A banner hanging among the trees proclaims: "Soldiers cemetery. Volunteers Needed. Sat. 7:30 -12." A few crosses have been put up and a small American flag flutters at the entrance.

There are some civilians' graves among the veterans' tombs. One Scout has repaired a tiny brick wall that surrounds what looks to be a family plot, Sluder said.

"Lula Nesbitt Mayes Oct. 11, 1954" says a stone with the 'N' scrawled backward.

Several gravestones have burial dates as recently as the 1950s. Both whites and blacks appear to be interred in the site.

Buchanan, who carries a notebook with research papers about the site, said care for the cemetery stopped after the state quit using prison labor for such tasks.

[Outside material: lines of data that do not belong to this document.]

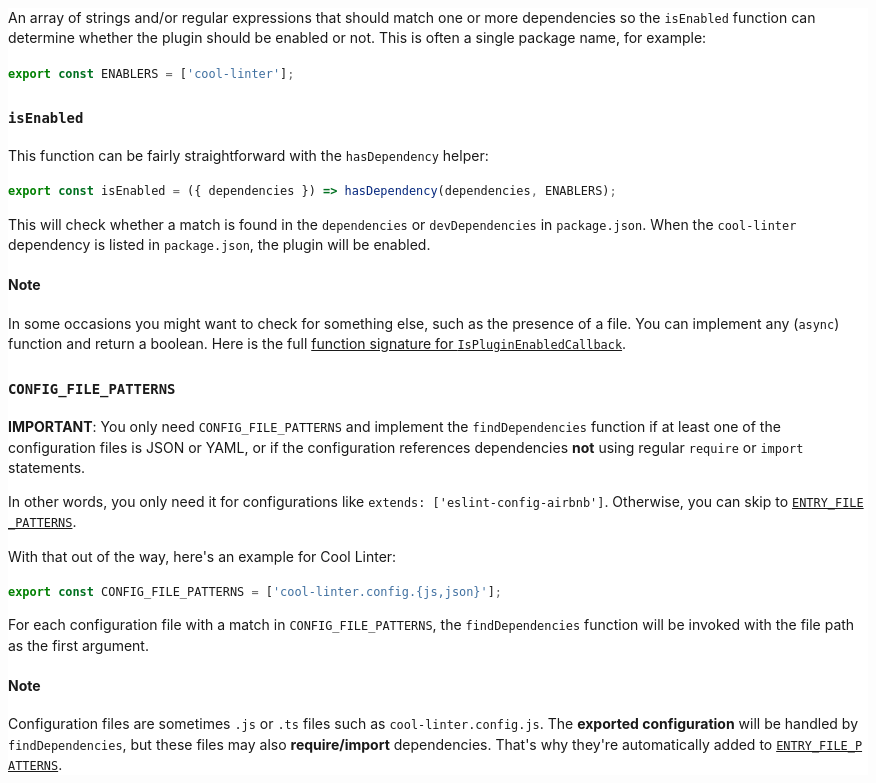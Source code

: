 An array of strings and/or regular expressions that should match one or more dependencies so the `isEnabled` function
can determine whether the plugin should be enabled or not. This is often a single package name, for example:

```ts
export const ENABLERS = ['cool-linter'];
```

### `isEnabled`

This function can be fairly straightforward with the `hasDependency` helper:

```ts
export const isEnabled = ({ dependencies }) => hasDependency(dependencies, ENABLERS);
```

This will check whether a match is found in the `dependencies` or `devDependencies` in `package.json`. When the
`cool-linter` dependency is listed in `package.json`, the plugin will be enabled.

#### Note

In some occasions you might want to check for something else, such as the presence of a file. You can implement any
(`async`) function and return a boolean. Here is the full [function signature for `IsPluginEnabledCallback`][16].

### `CONFIG_FILE_PATTERNS`

**IMPORTANT**: You only need `CONFIG_FILE_PATTERNS` and implement the `findDependencies` function if at least one of the
configuration files is JSON or YAML, or if the configuration references dependencies **not** using regular `require` or
`import` statements.

In other words, you only need it for configurations like `extends: ['eslint-config-airbnb']`. Otherwise, you can skip to
[`ENTRY_FILE_PATTERNS`][9].

With that out of the way, here's an example for Cool Linter:

```ts
export const CONFIG_FILE_PATTERNS = ['cool-linter.config.{js,json}'];
```

For each configuration file with a match in `CONFIG_FILE_PATTERNS`, the `findDependencies` function will be invoked with
the file path as the first argument.

#### Note

Configuration files are sometimes `.js` or `.ts` files such as `cool-linter.config.js`. The **exported configuration**
will be handled by `findDependencies`, but these files may also **require/import** dependencies. That's why they're
automatically added to [`ENTRY_FILE_PATTERNS`][9].


[1]: ../README.md#plugins
[2]: #scaffold-a-new-plugin
[3]: #exports
[4]: #name
[5]: #enablers
[6]: #isenabled
[7]: #config_file_patterns
[8]: #finddependencies
[9]: #entry_file_patterns
[10]: #production_entry_file_patterns
[11]: #project_file_patterns
[12]: #tests
[13]: #documentation
[14]: ../src/plugins/cool-linter/index.ts
[15]: ../README.md
[16]: ../src/types//plugins.ts
[17]: ../README.md#production-mode
[18]: ../tests/plugins/cool-linter.test.ts
[19]: https://labs.openai.com/s/xZQACaLepaKya0PRUPtIN5dC
[20]: ../assets/cow-with-orange-scissors-van-gogh-style.webp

The property was sold by the county at least seven times in tax sales and, most probably, no one knew it was a graveyard, he said. The individual who now owns the land has given permission for the site to be cleaned, but Buchanan wants county or state officials to step in, take over the property and pay for the upkeep.

In his campaign to maintain the site, Buchanan said he's written Vice President Dick Cheney, Gov. Mark Sanford and multiple local officials, all to no avail.

Buchanan said a few county officials are sympathetic but insist budgets are tight and they have no money to spare.